> Data excerpts:
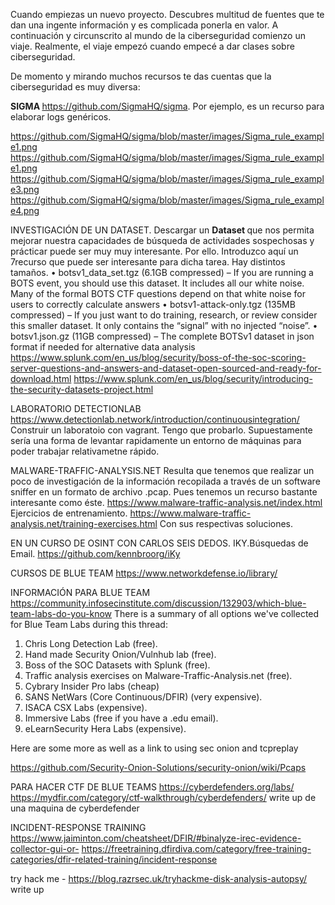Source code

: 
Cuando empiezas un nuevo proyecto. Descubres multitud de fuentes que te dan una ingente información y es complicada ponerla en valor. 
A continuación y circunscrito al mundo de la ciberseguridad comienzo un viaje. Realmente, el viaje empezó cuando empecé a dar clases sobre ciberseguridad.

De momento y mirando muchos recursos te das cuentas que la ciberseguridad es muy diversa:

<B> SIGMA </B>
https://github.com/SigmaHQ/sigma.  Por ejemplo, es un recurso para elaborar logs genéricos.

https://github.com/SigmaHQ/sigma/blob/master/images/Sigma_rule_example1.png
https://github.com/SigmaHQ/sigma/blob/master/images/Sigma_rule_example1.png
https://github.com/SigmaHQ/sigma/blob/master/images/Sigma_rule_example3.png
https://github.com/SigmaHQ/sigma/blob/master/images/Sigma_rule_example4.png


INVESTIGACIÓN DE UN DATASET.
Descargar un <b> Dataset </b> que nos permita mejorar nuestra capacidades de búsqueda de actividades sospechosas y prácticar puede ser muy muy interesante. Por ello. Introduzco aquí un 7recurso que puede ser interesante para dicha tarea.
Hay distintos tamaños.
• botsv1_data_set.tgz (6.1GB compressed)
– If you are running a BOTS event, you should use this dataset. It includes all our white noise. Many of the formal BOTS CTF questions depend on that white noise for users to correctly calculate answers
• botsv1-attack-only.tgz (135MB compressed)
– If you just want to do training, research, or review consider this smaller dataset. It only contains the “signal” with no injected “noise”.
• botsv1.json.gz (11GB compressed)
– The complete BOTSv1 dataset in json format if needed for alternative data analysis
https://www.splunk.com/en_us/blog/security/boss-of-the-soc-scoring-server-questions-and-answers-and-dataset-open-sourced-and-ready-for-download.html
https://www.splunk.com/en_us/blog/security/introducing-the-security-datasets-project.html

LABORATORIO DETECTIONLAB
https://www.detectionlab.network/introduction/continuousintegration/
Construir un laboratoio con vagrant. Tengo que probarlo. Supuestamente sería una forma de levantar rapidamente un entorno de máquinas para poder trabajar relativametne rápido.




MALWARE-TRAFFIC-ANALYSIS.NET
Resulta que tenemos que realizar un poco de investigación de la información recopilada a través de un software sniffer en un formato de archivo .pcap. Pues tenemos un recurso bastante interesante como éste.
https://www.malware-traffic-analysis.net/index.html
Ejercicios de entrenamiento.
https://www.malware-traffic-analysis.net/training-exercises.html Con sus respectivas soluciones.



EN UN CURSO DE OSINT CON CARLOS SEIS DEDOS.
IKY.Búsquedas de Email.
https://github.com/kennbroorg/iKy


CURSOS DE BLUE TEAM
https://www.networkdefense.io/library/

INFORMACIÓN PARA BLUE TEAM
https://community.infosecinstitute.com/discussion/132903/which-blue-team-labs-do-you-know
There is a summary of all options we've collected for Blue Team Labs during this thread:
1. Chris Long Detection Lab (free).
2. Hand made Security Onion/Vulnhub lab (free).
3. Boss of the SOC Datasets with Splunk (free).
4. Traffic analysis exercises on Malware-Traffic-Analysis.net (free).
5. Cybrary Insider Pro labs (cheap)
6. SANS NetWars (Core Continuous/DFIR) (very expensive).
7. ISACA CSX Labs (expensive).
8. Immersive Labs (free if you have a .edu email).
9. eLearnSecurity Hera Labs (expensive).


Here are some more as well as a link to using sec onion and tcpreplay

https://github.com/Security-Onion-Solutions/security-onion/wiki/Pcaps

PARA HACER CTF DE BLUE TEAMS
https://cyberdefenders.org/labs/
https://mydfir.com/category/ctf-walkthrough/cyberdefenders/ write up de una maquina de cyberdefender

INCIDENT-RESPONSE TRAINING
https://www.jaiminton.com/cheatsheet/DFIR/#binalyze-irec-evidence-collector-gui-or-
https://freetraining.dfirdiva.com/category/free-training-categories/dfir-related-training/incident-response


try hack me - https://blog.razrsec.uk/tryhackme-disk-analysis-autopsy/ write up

...

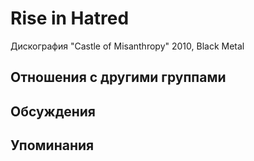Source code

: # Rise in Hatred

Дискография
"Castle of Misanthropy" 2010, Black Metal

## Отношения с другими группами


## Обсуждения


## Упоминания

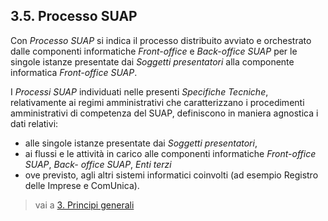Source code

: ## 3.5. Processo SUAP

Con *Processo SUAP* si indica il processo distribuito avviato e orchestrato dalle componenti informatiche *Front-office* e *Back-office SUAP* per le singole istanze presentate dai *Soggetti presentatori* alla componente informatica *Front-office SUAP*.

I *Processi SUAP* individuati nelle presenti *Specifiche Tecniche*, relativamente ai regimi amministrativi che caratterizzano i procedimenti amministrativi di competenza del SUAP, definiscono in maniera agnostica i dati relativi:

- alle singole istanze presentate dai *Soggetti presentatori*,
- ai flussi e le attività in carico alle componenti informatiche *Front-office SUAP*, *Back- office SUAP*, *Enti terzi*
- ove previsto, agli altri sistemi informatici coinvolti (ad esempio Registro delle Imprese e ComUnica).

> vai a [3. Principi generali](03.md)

> What to produce:
Extract from the records above the lines from the one containing "A continuación y" to the one containing "elaborar logs genéricos.", both lines included, exactly as they appear and with nothing else.

> Response area:
A continuación y circunscrito al mundo de la ciberseguridad comienzo un viaje. Realmente, el viaje empezó cuando empecé a dar clases sobre ciberseguridad.

De momento y mirando muchos recursos te das cuentas que la ciberseguridad es muy diversa:

<B> SIGMA </B>
https://github.com/SigmaHQ/sigma.  Por ejemplo, es un recurso para elaborar logs genéricos.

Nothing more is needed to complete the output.